Your objective: Among the records below, find each line that includes the string "Tiene" and copy it.

Saved data entries:
● ● ● ●

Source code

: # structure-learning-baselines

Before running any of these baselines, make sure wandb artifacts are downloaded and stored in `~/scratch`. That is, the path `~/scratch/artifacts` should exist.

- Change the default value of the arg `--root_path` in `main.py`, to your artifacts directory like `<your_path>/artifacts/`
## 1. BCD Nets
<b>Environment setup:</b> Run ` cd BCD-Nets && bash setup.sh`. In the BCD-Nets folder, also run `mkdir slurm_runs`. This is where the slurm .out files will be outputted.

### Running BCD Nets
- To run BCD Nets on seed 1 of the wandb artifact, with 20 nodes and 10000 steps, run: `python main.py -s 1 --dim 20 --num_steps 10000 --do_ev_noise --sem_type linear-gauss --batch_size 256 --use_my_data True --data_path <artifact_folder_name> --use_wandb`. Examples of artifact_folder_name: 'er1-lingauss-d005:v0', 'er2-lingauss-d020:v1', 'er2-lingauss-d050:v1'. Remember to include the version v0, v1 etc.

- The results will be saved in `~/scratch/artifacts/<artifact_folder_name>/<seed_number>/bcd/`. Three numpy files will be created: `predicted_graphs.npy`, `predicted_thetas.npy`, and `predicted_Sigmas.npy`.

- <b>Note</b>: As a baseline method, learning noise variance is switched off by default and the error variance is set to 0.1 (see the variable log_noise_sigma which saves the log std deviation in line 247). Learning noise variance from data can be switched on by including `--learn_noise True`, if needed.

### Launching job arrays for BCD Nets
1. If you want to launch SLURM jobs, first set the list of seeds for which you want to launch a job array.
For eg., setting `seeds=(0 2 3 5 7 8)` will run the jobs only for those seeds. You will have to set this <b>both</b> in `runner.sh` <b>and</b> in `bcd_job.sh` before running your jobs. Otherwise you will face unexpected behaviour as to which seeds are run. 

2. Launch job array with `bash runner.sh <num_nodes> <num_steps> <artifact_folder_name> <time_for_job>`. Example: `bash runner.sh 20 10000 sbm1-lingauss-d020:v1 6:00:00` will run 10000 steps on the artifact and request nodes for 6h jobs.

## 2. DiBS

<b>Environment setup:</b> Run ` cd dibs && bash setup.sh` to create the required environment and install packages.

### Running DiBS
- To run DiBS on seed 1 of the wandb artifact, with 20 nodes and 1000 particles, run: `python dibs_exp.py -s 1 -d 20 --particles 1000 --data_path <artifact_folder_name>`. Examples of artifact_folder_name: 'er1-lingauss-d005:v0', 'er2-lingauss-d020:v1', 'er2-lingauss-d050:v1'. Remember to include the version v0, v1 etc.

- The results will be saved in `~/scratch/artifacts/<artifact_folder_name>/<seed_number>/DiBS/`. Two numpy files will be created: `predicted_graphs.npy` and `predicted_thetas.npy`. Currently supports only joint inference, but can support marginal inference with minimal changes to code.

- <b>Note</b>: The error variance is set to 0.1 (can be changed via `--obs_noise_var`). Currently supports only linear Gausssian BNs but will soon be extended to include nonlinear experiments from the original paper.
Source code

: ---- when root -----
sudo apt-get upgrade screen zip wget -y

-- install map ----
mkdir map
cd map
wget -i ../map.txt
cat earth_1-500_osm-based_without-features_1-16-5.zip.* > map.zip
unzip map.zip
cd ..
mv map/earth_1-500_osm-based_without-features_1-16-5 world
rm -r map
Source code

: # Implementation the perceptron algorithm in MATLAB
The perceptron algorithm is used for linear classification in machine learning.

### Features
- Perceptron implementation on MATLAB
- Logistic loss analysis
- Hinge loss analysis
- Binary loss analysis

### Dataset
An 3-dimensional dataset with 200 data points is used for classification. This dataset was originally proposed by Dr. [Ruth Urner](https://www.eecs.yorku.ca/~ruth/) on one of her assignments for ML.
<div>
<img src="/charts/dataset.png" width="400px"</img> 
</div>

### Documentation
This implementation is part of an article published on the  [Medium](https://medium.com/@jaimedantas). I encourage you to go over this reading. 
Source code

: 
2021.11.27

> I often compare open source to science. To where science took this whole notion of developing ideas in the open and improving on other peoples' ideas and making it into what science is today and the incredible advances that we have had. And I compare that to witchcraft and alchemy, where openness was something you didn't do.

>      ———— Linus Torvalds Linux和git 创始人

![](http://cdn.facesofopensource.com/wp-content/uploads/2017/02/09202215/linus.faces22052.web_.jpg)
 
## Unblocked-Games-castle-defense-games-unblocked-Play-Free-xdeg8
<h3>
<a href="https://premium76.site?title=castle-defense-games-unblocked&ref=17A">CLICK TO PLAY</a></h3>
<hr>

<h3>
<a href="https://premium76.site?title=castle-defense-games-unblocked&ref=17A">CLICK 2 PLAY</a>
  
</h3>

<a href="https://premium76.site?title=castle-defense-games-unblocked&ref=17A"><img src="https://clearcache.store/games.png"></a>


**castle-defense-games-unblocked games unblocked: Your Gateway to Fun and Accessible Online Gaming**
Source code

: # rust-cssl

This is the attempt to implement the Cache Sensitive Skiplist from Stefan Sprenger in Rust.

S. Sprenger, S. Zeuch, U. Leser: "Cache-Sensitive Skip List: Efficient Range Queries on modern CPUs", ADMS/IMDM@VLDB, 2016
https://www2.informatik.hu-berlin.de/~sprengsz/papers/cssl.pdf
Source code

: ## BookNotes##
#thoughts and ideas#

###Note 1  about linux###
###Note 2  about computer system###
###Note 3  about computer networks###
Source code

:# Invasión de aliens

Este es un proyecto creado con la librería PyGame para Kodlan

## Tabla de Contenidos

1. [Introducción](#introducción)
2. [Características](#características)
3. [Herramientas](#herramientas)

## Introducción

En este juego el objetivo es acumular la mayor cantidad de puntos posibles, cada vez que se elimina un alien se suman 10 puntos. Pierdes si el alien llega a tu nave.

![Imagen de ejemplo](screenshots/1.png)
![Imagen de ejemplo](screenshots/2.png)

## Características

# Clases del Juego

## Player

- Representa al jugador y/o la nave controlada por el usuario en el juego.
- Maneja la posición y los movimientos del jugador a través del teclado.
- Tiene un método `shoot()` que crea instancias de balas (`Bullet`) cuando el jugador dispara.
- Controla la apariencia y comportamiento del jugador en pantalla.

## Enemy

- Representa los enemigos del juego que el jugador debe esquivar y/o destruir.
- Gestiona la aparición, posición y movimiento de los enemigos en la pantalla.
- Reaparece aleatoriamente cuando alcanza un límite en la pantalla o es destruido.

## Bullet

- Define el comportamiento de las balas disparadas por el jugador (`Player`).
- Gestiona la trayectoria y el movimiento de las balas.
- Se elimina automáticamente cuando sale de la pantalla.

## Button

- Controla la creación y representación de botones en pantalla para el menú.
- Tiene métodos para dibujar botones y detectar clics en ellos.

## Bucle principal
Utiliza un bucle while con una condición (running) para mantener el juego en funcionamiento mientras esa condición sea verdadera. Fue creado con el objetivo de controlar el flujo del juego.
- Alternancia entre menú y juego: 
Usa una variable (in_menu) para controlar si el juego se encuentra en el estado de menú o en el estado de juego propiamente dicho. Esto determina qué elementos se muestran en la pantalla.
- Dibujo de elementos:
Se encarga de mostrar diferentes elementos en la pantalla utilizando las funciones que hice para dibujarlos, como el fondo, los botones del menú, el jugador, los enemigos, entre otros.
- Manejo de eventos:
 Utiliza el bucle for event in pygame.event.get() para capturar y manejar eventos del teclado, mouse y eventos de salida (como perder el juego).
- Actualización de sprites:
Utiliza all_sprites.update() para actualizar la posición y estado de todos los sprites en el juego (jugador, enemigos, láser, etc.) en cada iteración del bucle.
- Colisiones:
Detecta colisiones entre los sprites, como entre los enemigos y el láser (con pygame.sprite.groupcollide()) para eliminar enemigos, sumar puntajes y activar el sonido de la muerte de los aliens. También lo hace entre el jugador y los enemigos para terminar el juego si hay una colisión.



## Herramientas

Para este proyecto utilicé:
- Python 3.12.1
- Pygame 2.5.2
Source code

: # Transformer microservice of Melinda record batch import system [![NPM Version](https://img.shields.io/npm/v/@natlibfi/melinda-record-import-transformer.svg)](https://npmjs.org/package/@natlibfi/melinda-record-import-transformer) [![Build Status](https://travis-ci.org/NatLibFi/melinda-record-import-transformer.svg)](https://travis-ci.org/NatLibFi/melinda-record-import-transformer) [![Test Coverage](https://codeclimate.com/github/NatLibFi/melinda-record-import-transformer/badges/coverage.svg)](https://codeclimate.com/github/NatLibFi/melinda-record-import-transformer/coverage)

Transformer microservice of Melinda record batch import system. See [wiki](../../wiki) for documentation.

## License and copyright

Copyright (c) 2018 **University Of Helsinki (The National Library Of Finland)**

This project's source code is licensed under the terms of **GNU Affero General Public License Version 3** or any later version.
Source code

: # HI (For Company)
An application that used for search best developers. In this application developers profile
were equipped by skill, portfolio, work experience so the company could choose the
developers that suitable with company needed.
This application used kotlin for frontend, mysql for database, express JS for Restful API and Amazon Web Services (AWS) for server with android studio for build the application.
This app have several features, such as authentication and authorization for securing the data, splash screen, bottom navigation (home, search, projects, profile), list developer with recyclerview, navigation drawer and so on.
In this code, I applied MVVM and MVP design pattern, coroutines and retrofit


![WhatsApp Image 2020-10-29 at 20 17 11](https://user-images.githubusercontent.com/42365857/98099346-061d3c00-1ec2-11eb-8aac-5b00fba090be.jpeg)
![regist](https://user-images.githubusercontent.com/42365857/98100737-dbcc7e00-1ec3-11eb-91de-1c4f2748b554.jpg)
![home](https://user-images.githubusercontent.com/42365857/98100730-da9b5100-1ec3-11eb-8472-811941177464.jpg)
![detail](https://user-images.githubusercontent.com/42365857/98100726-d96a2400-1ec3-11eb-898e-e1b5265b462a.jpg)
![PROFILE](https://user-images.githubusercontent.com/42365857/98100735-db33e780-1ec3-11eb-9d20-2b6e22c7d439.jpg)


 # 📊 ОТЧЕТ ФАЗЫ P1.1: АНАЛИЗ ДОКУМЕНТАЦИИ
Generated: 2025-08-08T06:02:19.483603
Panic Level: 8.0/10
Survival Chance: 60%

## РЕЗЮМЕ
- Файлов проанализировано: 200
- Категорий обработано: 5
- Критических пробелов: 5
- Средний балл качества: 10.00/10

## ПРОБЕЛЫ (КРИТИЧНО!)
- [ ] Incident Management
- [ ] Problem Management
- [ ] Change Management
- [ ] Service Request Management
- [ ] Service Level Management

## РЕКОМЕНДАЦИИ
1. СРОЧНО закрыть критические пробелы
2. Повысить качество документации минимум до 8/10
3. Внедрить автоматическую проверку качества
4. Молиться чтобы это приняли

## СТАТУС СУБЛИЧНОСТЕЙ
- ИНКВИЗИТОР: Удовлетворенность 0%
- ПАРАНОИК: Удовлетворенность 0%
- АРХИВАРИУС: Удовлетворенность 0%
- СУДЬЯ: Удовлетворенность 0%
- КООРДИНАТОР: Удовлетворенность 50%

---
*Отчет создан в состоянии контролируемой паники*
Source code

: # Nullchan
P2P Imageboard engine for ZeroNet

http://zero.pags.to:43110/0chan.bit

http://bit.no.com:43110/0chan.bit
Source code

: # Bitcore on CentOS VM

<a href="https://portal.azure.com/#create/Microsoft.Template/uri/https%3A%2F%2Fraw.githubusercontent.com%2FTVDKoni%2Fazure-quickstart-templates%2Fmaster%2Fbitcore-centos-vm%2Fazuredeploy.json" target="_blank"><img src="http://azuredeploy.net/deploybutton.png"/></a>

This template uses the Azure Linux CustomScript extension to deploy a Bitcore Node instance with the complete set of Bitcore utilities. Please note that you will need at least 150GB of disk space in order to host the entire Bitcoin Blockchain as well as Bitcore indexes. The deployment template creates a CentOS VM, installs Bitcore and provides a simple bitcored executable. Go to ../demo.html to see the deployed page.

● ● ● ●

Result of the exercise:
- Tiene un método `shoot()` que crea instancias de balas (`Bullet`) cuando el jugador dispara.
- Tiene métodos para dibujar botones y detectar clics en ellos.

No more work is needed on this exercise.